### [Data records]
━━━━━━━━━━━━━━━━━━━━━━━━━━━━━━

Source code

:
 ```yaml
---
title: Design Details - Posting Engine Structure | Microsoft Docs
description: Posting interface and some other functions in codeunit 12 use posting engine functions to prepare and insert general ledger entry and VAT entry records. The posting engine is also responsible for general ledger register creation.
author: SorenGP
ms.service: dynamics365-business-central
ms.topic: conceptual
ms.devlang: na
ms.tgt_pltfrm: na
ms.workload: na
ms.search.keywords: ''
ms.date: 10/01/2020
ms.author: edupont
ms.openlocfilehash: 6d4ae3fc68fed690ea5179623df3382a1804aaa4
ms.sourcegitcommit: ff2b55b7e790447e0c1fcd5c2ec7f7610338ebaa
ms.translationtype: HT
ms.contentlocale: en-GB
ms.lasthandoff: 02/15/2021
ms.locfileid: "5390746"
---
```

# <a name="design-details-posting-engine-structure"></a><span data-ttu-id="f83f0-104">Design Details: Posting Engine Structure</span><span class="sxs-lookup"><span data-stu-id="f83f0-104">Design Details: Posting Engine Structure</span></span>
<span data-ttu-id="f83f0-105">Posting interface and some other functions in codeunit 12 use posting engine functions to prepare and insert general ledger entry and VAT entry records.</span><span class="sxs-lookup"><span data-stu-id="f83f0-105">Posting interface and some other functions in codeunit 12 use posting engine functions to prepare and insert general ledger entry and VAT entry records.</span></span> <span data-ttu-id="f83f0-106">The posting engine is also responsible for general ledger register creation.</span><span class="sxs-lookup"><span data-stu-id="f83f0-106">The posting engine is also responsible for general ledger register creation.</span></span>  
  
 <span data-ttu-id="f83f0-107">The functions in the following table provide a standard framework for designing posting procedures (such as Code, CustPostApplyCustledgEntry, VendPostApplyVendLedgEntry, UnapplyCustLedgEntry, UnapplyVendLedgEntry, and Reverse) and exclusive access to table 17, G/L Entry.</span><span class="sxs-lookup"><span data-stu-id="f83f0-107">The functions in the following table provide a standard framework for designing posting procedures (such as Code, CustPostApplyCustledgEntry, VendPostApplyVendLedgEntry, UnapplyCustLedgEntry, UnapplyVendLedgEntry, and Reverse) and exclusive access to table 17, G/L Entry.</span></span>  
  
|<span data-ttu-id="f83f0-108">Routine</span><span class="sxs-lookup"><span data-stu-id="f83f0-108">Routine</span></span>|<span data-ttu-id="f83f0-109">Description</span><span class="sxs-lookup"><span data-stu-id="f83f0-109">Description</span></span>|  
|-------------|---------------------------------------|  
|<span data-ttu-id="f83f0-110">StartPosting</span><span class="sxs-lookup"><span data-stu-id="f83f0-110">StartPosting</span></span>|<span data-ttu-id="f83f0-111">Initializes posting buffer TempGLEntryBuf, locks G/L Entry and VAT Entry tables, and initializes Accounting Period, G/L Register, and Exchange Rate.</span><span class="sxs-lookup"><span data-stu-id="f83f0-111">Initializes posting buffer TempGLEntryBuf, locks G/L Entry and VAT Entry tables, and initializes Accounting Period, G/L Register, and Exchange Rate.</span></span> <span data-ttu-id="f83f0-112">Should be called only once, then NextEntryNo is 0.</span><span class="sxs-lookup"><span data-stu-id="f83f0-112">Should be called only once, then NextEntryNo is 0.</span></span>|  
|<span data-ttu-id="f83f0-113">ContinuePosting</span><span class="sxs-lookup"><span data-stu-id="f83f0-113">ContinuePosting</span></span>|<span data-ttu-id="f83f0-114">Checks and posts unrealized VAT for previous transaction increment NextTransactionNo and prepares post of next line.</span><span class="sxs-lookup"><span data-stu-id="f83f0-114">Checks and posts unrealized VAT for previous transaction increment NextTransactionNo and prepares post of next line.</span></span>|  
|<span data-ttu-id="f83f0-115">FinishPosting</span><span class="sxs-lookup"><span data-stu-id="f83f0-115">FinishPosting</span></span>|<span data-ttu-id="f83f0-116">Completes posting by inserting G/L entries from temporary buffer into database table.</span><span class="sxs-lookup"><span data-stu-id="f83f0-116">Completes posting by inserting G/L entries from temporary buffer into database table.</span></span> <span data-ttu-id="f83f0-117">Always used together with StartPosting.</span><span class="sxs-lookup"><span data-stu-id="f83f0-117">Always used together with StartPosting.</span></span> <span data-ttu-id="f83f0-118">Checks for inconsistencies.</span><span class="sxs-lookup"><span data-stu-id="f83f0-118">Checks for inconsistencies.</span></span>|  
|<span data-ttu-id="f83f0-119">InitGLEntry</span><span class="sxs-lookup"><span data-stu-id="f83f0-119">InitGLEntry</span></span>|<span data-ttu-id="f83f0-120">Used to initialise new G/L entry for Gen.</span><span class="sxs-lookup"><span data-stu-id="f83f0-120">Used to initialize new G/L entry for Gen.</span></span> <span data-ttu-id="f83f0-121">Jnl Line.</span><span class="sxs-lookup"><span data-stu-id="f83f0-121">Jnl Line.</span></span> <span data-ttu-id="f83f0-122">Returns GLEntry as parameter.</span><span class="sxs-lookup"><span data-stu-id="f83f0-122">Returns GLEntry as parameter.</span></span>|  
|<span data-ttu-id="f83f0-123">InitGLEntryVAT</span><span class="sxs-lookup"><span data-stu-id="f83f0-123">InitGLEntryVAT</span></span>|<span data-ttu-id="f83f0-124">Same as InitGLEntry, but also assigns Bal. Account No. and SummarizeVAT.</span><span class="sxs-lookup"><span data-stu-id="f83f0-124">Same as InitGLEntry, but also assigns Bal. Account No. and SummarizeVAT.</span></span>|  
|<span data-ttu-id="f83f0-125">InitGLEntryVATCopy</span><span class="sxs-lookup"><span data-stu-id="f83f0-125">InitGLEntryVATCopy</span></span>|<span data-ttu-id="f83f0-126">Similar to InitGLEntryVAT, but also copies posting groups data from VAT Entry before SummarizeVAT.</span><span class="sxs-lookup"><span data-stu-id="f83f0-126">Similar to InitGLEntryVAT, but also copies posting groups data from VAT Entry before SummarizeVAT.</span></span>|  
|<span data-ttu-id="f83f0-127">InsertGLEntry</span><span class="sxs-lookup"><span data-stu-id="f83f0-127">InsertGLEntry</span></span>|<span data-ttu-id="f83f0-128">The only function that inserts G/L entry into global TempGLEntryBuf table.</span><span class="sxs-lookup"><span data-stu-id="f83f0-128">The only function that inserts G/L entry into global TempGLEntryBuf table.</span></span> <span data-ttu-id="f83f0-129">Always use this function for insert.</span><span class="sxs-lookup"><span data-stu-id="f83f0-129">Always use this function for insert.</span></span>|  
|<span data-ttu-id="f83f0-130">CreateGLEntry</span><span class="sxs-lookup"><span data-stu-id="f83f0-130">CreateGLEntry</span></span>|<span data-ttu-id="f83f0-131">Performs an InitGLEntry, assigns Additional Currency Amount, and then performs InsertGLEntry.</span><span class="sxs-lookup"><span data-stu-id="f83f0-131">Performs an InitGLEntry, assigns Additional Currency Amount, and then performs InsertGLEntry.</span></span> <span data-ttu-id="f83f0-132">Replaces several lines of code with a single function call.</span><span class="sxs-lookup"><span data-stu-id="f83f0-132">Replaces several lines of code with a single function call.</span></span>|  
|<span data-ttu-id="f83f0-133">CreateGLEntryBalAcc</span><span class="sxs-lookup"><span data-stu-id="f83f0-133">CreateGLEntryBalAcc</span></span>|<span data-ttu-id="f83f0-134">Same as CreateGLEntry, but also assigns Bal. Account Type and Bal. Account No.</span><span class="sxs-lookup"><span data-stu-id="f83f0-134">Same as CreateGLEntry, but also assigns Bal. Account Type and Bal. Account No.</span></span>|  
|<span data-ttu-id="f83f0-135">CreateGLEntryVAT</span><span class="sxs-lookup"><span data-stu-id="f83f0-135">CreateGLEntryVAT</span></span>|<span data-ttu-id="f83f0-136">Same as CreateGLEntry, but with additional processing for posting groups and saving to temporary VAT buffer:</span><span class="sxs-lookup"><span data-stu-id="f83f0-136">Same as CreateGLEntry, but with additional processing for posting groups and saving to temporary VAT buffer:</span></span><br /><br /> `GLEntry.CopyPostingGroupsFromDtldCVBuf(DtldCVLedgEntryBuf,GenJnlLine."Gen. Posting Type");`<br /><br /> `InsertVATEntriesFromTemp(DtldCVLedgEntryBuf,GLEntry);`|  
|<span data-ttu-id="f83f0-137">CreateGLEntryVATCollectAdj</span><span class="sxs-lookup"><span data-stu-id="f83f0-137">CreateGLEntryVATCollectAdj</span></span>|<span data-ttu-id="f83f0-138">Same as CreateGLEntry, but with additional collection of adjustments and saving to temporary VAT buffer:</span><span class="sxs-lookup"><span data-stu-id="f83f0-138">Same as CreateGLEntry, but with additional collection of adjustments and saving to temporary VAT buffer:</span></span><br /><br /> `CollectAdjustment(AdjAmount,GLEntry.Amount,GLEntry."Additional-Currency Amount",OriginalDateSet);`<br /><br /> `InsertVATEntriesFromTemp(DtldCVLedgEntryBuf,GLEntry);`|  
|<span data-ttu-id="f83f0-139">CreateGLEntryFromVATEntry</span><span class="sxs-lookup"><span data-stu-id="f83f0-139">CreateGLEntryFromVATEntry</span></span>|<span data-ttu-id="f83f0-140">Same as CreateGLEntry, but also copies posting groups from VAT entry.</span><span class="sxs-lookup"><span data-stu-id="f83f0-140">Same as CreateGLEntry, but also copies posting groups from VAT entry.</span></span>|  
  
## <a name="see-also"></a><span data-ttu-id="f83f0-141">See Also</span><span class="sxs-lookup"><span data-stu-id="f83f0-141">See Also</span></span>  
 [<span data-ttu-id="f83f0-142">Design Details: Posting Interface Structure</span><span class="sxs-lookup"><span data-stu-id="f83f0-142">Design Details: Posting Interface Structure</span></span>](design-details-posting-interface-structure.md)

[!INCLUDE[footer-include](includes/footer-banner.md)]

━━━━━━━━━━━━━━━━━━━━━━━━━━━━━━

### [About this exercise]
Collect every line with the string "then" from the records, and copy each.

### [Answer space]
|<span data-ttu-id="f83f0-110">StartPosting</span><span class="sxs-lookup"><span data-stu-id="f83f0-110">StartPosting</span></span>|<span data-ttu-id="f83f0-111">Initializes posting buffer TempGLEntryBuf, locks G/L Entry and VAT Entry tables, and initializes Accounting Period, G/L Register, and Exchange Rate.</span><span class="sxs-lookup"><span data-stu-id="f83f0-111">Initializes posting buffer TempGLEntryBuf, locks G/L Entry and VAT Entry tables, and initializes Accounting Period, G/L Register, and Exchange Rate.</span></span> <span data-ttu-id="f83f0-112">Should be called only once, then NextEntryNo is 0.</span><span class="sxs-lookup"><span data-stu-id="f83f0-112">Should be called only once, then NextEntryNo is 0.</span></span>|  
|<span data-ttu-id="f83f0-130">CreateGLEntry</span><span class="sxs-lookup"><span data-stu-id="f83f0-130">CreateGLEntry</span></span>|<span data-ttu-id="f83f0-131">Performs an InitGLEntry, assigns Additional Currency Amount, and then performs InsertGLEntry.</span><span class="sxs-lookup"><span data-stu-id="f83f0-131">Performs an InitGLEntry, assigns Additional Currency Amount, and then performs InsertGLEntry.</span></span> <span data-ttu-id="f83f0-132">Replaces several lines of code with a single function call.</span><span class="sxs-lookup"><span data-stu-id="f83f0-132">Replaces several lines of code with a single function call.</span></span>|  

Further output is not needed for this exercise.